President-elect Donald Trump announced on Saturday that he would dissolve the charity bearing his name, which has been embroiled in an ongoing controversy over potential conflicts of interest as he prepares to enter the Oval Office.
In a statement, Trump said that the Donald J. Trump Foundation has done "enormous good works over the years in contributing millions of dollars to countless worthy groups, including supporting veterans, law enforcement officers and children."
The foundation has been part of a wide ranging discussion about Trump's business and personal entanglements, which some experts have cited as being fraught with potential conflicts with his new role as commander in chief. In New York, the Trump Foundation has been under scrutiny, and was ordered in October by NY State Attorney General Eric Schneiderman to stop raising funds.
Indeed, Schneiderman's office released a terse statement on Saturday that cast doubt on Trump's ability to close the charity down, and raised the specter of a legal battle between the two camps.
"The Trump Foundation is still under investigation by this office and cannot legally dissolve until that investigation is complete," the New York Attorney General's office said in statement, giving no further details.
The shuttering of the charity is part of the Trump family's political offensive before the president-elect is inaugurated next month. Left open is the question of how Trump will disentangle himself from his sprawling business empire—something Trump recently stated he would address in a press conference before postponing the event.
Separately, his son Eric also announced last week that he would terminate his own Eric J. Trump Foundation.
With controversy swirling, "to avoid even the appearance of any conflict with my role as President I have decided to continue to pursue my strong interest in philanthropy in other ways," the president-elect said in a statement. The real-estate mogul has told his legal team to "take the necessary steps to effectuate the dissolution."
Earlier this year, The New York Times reported that the Trump Foundation did not appear on charity registers in numerous states, suggesting it was not legally sanctioned to raise funds as a nonprofit.

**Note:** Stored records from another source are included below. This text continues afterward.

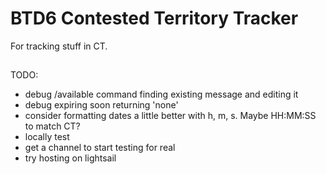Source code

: # BTD6 Contested Territory Tracker

For tracking stuff in CT.

##

TODO:
- debug /available command finding existing message and editing it
- debug expiring soon returning 'none'
- consider formatting dates a little better with h, m, s. Maybe HH:MM:SS to match CT?
- locally test
- get a channel to start testing for real
- try hosting on lightsail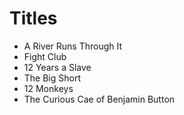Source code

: # Titles

- A River Runs Through It
- Fight Club
- 12 Years a Slave
- The Big Short
- 12 Monkeys
- The Curious Cae of Benjamin Button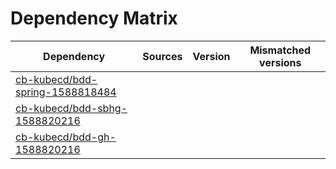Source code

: # Dependency Matrix

Dependency | Sources | Version | Mismatched versions
---------- | ------- | ------- | -------------------
[cb-kubecd/bdd-spring-1588818484](https://github.com/cb-kubecd/bdd-spring-1588818484.git) |  | []() | 
[cb-kubecd/bdd-sbhg-1588820216](https://github.com/cb-kubecd/bdd-sbhg-1588820216.git) |  | []() | 
[cb-kubecd/bdd-gh-1588820216](https://github.com/cb-kubecd/bdd-gh-1588820216.git) |  | []() | 
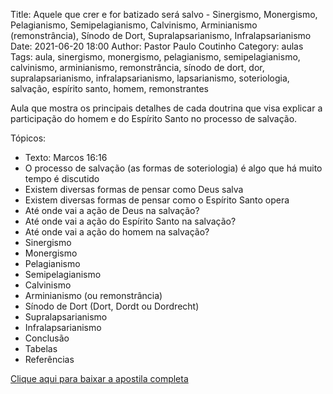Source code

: Title: Aquele que crer e for batizado será salvo - Sinergismo, Monergismo, Pelagianismo, Semipelagianismo, Calvinismo, Arminianismo (remonstrância), Sínodo de Dort, Supralapsarianismo, Infralapsarianismo
Date: 2021-06-20 18:00
Author: Pastor Paulo Coutinho
Category: aulas
Tags: aula, sinergismo, monergismo, pelagianismo, semipelagianismo, calvinismo, arminianismo, remonstrância, sínodo de dort, dor, supralapsarianismo, infralapsarianismo, lapsarianismo, soteriologia, salvação, espírito santo, homem, remonstrantes

Aula que mostra os principais detalhes de cada doutrina que visa explicar a participação do homem e do Espírito Santo no processo de salvação.

Tópicos:

- Texto: Marcos 16:16
- O processo de salvação (as formas de soteriologia) é algo que há muito tempo é discutido
- Existem diversas formas de pensar como Deus salva
- Existem diversas formas de pensar como o Espírito Santo opera
- Até onde vai a ação de Deus na salvação?
- Até onde vai a ação do Espírito Santo na salvação?
- Até onde vai a ação do homem na salvação?
- Sinergismo
- Monergismo
- Pelagianismo
- Semipelagianismo
- Calvinismo
- Arminianismo (ou remonstrância)
- Sínodo de Dort (Dort, Dordt ou Dordrecht)
- Supralapsarianismo
- Infralapsarianismo
- Conclusão
- Tabelas
- Referências


[Clique aqui para baixar a apostila completa](https://www.dropbox.com/s/6fv11wilqm7atol/Aula%20EBD%20-%20Aquele%20que%20crer%20e%20for%20batizado%20ser%C3%A1%20salvo%20-%20Sinergismo%2C%20Monergismo%2C%20Pelagianismo%2C%20Semipelagianismo%2C%20Calvinismo%2C%20Arminianismo%20%28remonstr%C3%A2ncia%29%2C%20S%C3%ADnodo%20de%20Dort%2C%20Supralapsarianismo%2C%20Infralapsarianismo%20-%2020_06_2021.pdf?dl=1)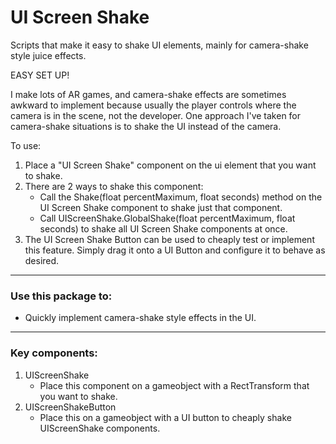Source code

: # UI Screen Shake

Scripts that make it easy to shake UI elements, mainly for camera-shake style juice effects. 

EASY SET UP!

I make lots of AR games, and camera-shake effects are sometimes awkward to implement because usually the player controls where the camera is in the scene, not the developer. One approach I've taken for camera-shake situations is to shake the UI instead of the camera. 

To use:

1. Place a "UI Screen Shake" component on the ui element that you want to shake.
2. There are 2 ways to shake this component:
    * Call the Shake(float percentMaximum, float seconds) method on the UI Screen Shake component to shake just that component.
    * Call UIScreenShake.GlobalShake(float percentMaximum, float seconds) to shake all UI Screen Shake components at once.
3. The UI Screen Shake Button can be used to cheaply test or implement this feature. Simply drag it onto a UI Button and configure it to behave as desired.

---

### Use this package to:
* Quickly implement camera-shake style effects in the UI.

---

### Key components:

1. UIScreenShake
	* Place this component on a gameobject with a RectTransform that you want to shake.
2. UIScreenShakeButton
	* Place this on a gameobject with a UI button to cheaply shake UIScreenShake components.
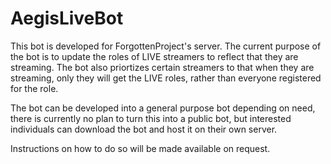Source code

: # AegisLiveBot

This bot is developed for ForgottenProject's server. The current purpose of the bot is to update the roles of LIVE streamers to reflect that they are streaming. The bot also priortizes certain streamers to that when they are streaming, only they will get the LIVE roles, rather than everyone registered for the role.

The bot can be developed into a general purpose bot depending on need, there is currently no plan to turn this into a public bot, but interested individuals can download the bot and host it on their own server.

Instructions on how to do so will be made available on request.
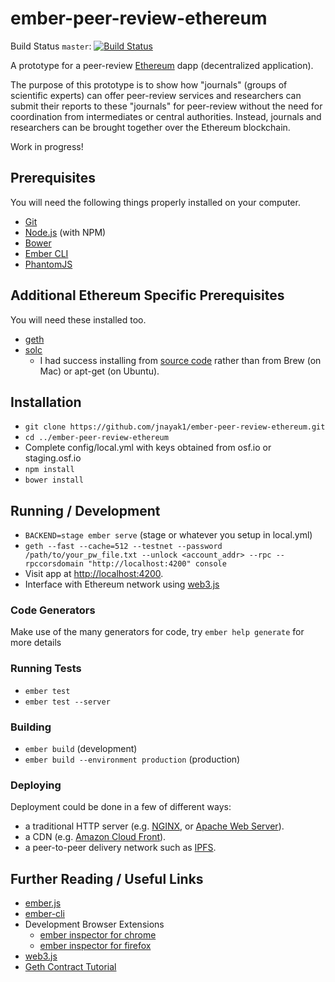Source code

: # ember-peer-review-ethereum

Build Status `master`: [![Build Status](https://travis-ci.org/jnayak1/ember-peer-review-ethereum.svg?branch=master)](https://travis-ci.org/jnayak1/ember-peer-review-ethereum)

A prototype for a peer-review [Ethereum](https://www.ethereum.org/) dapp (decentralized application).

The purpose of this prototype is to show how "journals" (groups of scientific experts) can offer peer-review services and researchers can submit their reports to these "journals" for peer-review without the need for coordination from intermediates or central authorities. Instead, journals and researchers can be brought together over the Ethereum blockchain.

Work in progress!

## Prerequisites

You will need the following things properly installed on your computer.

* [Git](http://git-scm.com/)
* [Node.js](http://nodejs.org/) (with NPM)
* [Bower](http://bower.io/)
* [Ember CLI](http://ember-cli.com/)
* [PhantomJS](http://phantomjs.org/)

## Additional Ethereum Specific Prerequisites

You will need these installed too.

* [geth](https://github.com/ethereum/go-ethereum)
* [solc](https://github.com/ethereum/solidity)
  * I had success installing from [source code](http://solidity.readthedocs.io/en/develop/installing-solidity.html#building-from-source) rather than from Brew (on Mac) or apt-get (on Ubuntu).

## Installation

* `git clone https://github.com/jnayak1/ember-peer-review-ethereum.git`
* `cd ../ember-peer-review-ethereum`
* Complete config/local.yml with keys obtained from osf.io or staging.osf.io
* `npm install`
* `bower install`

## Running / Development

* `BACKEND=stage ember serve` (stage or whatever you setup in local.yml)
* `geth --fast --cache=512 --testnet --password /path/to/your_pw_file.txt --unlock <account_addr> --rpc --rpccorsdomain "http://localhost:4200" console`
* Visit app at [http://localhost:4200](http://localhost:4200).
* Interface with Ethereum network using [web3.js](https://github.com/ethereum/web3.js/)

### Code Generators

Make use of the many generators for code, try `ember help generate` for more details

### Running Tests

* `ember test`
* `ember test --server`

### Building

* `ember build` (development)
* `ember build --environment production` (production)

### Deploying

Deployment could be done in a few of different ways:
- a traditional HTTP server (e.g. [NGINX](https://www.nginx.com/resources/wiki/), or [Apache Web Server](https://httpd.apache.org/)).
- a CDN (e.g. [Amazon Cloud Front](https://aws.amazon.com/cloudfront/)).
- a peer-to-peer delivery network such as [IPFS](https://ipfs.io/).

## Further Reading / Useful Links

* [ember.js](http://emberjs.com/)
* [ember-cli](http://ember-cli.com/)
* Development Browser Extensions
  * [ember inspector for chrome](https://chrome.google.com/webstore/detail/ember-inspector/bmdblncegkenkacieihfhpjfppoconhi)
  * [ember inspector for firefox](https://addons.mozilla.org/en-US/firefox/addon/ember-inspector/)
* [web3.js](https://github.com/ethereum/web3.js/)
* [Geth Contract Tutorial](https://github.com/ethereum/go-ethereum/wiki/Contract-Tutorial)

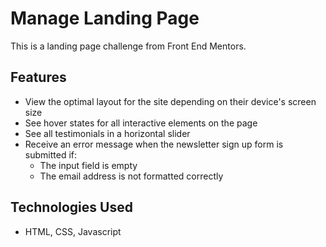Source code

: # Manage Landing Page

This is a landing page challenge from Front End Mentors. 

## Features
- View the optimal layout for the site depending on their device's screen size
- See hover states for all interactive elements on the page
- See all testimonials in a horizontal slider
- Receive an error message when the newsletter sign up form is submitted if:
    - The input field is empty
    - The email address is not formatted correctly

## Technologies Used
- HTML, CSS, Javascript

In his statement, the president-elect appeared to defend the charity's activities.
"I am very proud of the money that has been raised for many organizations in need, and I am also very proud of the fact that the Foundation has operated at essentially no cost for decades, with 100 percent of the money going to charity," Trump said on Saturday.
However, "because I will be devoting so much time and energy to the Presidency and solving the many problems facing our country and the world, I don't want to allow good work to be associated with a possible conflict of interest."
The Democratic National Committee criticized Trump's move.
"Trump's announcement today is a wilted fig leaf to cover up his remaining conflicts of interest and his pitiful record of charitable giving," DNC spokesman Eric Walker said in the statement.
"Shuttering a charity is no substitute for divesting from his for-profit business and putting the assets in a blind trust — the only way to guarantee separation between the Trump administration and the Trump business," he added.